Slashdot Mirror


Researchers Use Machine-Learning Techniques To De-Anonymize Coders (wired.com)

At the DefCon hacking conference on Friday, Rachel Greenstadt, an associate professor of computer science at Drexel University, and Aylin Caliskan, Greenstadt's former PhD student and now an assistant professor at George Washington University, presented a number of studies they've conducted using machine learning techniques to de-anonymize the authors of code samples. "Their work could be useful in a plagiarism dispute, for instance, but it could also have privacy implications, especially for the thousands of developers who contribute open source code to the world," reports Wired. From the report: First, the algorithm they designed identifies all the features found in a selection of code samples. That's a lot of different characteristics. Think of every aspect that exists in natural language: There's the words you choose, which way you put them together, sentence length, and so on. Greenstadt and Caliskan then narrowed the features to only include the ones that actually distinguish developers from each other, trimming the list from hundreds of thousands to around 50 or so. The researchers don't rely on low-level features, like how code was formatted. Instead, they create "abstract syntax trees," which reflect code's underlying structure, rather than its arbitrary components. Their technique is akin to prioritizing someone's sentence structure, instead of whether they indent each line in a paragraph.

The method also requires examples of someone's work to teach an algorithm to know when it spots another one of their code samples.
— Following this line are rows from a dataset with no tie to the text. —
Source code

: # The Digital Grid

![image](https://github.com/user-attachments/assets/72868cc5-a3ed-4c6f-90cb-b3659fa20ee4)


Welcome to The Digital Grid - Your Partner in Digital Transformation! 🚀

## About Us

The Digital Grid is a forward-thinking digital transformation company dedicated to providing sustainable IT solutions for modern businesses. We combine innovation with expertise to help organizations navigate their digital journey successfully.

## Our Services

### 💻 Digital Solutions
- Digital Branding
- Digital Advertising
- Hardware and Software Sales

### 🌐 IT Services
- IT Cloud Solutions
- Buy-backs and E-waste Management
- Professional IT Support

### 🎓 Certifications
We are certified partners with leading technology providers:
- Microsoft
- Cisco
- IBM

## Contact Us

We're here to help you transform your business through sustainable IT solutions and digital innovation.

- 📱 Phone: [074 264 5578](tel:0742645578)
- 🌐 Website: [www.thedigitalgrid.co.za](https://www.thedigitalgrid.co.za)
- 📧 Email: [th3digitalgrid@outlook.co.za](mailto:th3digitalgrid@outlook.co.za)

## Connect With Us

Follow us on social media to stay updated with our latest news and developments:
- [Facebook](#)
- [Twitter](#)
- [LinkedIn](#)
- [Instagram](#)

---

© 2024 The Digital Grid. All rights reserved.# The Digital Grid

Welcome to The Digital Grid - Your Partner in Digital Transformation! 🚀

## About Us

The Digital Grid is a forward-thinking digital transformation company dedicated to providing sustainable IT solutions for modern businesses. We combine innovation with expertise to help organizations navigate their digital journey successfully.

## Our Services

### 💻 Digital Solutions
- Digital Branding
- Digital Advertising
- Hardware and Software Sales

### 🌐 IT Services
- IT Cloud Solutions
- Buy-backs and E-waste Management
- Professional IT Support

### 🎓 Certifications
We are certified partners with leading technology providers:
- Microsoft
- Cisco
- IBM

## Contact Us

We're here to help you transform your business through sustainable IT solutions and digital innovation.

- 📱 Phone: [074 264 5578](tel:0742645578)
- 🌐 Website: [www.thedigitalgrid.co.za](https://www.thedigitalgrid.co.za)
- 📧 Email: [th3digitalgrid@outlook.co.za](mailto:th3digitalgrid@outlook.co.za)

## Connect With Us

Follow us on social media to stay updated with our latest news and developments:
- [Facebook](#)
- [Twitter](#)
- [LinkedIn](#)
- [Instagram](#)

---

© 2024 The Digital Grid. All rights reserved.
If a random GitHub account pops up and publishes a code fragment, Greenstadt and Caliskan wouldn't necessarily be able to identify the person behind it, because they only have one sample to work with. (They could possibly tell that it was a developer they hadn't seen before.) Greenstadt and Caliskan, however, don't need your life's work to attribute code to you. It only takes a few short samples.

66 comments

  1. Satoshi Nakamoto... by chrisvdb · · Score: 4, Interesting

    ... could be an interesting use case.

    1. Re:Satoshi Nakamoto... by Anonymous Coward · · Score: 0

      and also provides ample motivation for covert funding by certain government entities of this research.

    2. Re:Satoshi Nakamoto... by Anonymous Coward · · Score: 0

      Ha came here to write that

    3. Re:Satoshi Nakamoto... by hcs_$reboot · · Score: 1

      What do you do when there is actually a team of devs. SN could be a group of university students, which code is a mix of styles.

      --
      Slashdot, fix the reply notifications... You won't get away with it...
    4. Re: Satoshi Nakamoto... by WarJolt · · Score: 1

      You should be able to classify small code segments.

      I seriously doubt it will work well with pure functional programs. Functional programmers tend to converge on similar programs.

    5. Re: Satoshi Nakamoto... by Anonymous Coward · · Score: 0

      You kiddin, right? Functional programs have no function, without that extra "sauce".

      Anyways, this thing would look at tabs, whitespace, lineshifts, naming, casing, the works.

      Now, if you say "Go", then you have my ear. But you won't.

    6. Re:Satoshi Nakamoto... by Satoshi+Nakamoto · · Score: 1

      Oh shit.

    7. Re:Satoshi Nakamoto... by Anonymous Coward · · Score: 0

      This is dumb. Now you just take the model in your own AI to produce code that looks like someone else produced it or take code someone else produced and refactor it to look like you did, etc.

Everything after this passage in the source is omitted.